Stored dataset items:
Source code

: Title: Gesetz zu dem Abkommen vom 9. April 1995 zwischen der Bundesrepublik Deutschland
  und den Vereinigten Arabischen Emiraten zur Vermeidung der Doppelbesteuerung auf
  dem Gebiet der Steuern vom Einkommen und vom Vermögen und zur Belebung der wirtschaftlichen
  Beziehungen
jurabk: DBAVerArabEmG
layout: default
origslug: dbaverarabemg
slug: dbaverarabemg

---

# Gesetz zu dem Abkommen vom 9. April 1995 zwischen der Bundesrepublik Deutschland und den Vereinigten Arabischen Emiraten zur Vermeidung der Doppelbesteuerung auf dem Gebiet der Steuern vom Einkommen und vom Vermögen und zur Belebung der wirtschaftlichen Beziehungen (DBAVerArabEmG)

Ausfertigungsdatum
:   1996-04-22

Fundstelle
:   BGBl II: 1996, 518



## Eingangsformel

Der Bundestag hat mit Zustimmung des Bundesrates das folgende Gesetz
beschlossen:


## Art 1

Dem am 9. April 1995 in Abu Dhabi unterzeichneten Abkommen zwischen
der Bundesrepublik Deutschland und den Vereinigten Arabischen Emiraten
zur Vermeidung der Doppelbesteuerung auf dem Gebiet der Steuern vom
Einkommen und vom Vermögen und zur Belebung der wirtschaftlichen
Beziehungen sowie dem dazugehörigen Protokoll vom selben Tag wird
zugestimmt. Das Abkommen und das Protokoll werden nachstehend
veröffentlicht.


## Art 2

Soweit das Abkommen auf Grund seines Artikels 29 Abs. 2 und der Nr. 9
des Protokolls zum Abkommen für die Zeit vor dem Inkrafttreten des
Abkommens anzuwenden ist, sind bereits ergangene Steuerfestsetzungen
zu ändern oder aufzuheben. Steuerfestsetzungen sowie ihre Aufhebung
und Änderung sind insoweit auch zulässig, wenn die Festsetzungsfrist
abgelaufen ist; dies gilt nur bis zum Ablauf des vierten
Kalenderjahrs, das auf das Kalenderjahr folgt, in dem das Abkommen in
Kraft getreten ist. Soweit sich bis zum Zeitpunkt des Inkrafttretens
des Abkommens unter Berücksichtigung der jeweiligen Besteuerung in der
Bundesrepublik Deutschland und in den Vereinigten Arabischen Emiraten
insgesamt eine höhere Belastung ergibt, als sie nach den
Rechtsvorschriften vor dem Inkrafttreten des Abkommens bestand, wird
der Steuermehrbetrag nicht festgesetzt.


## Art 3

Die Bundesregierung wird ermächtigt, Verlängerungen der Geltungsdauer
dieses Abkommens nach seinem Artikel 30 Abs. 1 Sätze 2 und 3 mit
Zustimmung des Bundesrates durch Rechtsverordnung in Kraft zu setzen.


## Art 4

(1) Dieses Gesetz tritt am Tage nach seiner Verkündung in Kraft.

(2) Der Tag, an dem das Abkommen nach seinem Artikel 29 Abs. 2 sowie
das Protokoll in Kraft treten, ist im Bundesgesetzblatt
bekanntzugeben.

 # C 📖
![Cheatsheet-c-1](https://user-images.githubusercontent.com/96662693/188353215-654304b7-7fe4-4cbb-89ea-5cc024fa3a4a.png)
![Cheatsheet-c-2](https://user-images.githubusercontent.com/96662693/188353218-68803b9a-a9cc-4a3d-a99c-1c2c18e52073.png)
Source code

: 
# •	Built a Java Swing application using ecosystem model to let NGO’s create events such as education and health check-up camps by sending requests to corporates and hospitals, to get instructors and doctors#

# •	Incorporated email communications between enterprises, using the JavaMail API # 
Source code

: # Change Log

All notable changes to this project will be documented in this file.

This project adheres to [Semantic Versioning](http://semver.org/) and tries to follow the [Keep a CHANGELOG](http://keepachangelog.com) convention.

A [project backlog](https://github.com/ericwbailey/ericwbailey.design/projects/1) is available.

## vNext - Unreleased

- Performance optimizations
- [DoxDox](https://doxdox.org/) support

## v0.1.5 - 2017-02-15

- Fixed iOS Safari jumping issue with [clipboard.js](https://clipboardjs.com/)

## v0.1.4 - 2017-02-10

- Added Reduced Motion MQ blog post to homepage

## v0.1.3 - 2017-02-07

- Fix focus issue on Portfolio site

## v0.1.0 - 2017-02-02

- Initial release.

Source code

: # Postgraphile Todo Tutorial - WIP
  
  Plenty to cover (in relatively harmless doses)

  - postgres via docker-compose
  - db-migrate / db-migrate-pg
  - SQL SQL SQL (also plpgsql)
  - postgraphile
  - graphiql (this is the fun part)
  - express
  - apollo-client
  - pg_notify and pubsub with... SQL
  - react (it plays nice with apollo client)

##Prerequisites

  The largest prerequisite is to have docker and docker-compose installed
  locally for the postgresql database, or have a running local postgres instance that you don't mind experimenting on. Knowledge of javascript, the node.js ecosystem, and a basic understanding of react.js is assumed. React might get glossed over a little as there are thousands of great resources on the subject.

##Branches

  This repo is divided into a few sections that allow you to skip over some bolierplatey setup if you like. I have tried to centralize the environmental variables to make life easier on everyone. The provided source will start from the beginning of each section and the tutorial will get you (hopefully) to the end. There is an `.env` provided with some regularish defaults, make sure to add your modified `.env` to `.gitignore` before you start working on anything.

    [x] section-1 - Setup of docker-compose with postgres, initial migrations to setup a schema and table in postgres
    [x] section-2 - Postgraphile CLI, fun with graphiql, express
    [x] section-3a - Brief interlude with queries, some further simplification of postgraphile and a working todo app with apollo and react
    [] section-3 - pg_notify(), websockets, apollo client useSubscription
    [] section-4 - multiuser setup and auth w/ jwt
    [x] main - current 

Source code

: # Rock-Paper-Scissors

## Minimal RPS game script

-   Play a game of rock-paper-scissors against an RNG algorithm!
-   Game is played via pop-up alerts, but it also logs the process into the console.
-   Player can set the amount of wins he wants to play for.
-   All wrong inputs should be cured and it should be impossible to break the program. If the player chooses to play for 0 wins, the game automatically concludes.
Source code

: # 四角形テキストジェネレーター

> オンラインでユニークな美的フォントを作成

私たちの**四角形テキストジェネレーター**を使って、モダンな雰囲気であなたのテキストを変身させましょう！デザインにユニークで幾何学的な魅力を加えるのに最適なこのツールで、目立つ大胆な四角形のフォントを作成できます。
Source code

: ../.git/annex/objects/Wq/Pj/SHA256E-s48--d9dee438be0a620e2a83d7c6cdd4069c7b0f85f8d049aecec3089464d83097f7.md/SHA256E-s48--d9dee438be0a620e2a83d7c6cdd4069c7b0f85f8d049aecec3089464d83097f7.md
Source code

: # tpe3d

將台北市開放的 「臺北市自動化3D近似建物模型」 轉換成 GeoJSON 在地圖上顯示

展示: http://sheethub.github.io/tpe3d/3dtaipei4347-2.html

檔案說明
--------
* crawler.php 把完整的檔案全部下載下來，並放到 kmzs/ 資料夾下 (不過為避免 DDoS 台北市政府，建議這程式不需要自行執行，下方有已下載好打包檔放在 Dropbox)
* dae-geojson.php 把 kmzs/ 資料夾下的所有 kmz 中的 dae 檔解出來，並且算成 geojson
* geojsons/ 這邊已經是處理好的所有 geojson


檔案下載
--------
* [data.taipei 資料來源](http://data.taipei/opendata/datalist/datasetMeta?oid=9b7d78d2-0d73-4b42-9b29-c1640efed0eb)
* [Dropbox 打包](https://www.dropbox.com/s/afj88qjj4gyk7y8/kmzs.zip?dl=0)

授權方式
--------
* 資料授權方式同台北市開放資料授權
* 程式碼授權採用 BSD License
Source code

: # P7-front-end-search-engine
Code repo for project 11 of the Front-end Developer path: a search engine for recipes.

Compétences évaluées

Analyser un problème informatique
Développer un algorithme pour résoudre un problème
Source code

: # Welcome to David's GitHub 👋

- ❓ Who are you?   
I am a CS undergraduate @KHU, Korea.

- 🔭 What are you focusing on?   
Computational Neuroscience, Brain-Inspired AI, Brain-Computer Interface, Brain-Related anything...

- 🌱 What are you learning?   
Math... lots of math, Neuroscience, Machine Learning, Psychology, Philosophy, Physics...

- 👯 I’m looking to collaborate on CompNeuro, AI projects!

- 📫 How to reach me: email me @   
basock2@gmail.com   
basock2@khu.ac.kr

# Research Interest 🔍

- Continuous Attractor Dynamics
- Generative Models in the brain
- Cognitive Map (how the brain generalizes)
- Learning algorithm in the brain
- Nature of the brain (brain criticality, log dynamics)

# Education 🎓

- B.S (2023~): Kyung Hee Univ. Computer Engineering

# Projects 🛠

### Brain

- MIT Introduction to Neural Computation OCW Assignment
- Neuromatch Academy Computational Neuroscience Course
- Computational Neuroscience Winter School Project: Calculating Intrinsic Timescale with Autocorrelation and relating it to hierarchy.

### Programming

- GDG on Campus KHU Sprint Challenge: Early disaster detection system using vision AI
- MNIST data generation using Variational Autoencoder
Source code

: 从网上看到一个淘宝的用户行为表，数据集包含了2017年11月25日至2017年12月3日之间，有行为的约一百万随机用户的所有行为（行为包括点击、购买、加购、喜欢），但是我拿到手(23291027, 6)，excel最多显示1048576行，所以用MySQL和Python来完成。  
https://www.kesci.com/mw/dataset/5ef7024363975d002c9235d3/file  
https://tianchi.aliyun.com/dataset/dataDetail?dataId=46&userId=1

_REQUIREMENT_
From the line holding "## v0.1.0 - 2017-02-02" to the line holding "##Prerequisites", inclusive, restate each line above exactly as written.

_SOLUTION FOR THIS PROBLEM_
## v0.1.0 - 2017-02-02

- Initial release.

Source code

: # Postgraphile Todo Tutorial - WIP
  
  Plenty to cover (in relatively harmless doses)

  - postgres via docker-compose
  - db-migrate / db-migrate-pg
  - SQL SQL SQL (also plpgsql)
  - postgraphile
  - graphiql (this is the fun part)
  - express
  - apollo-client
  - pg_notify and pubsub with... SQL
  - react (it plays nice with apollo client)

##Prerequisites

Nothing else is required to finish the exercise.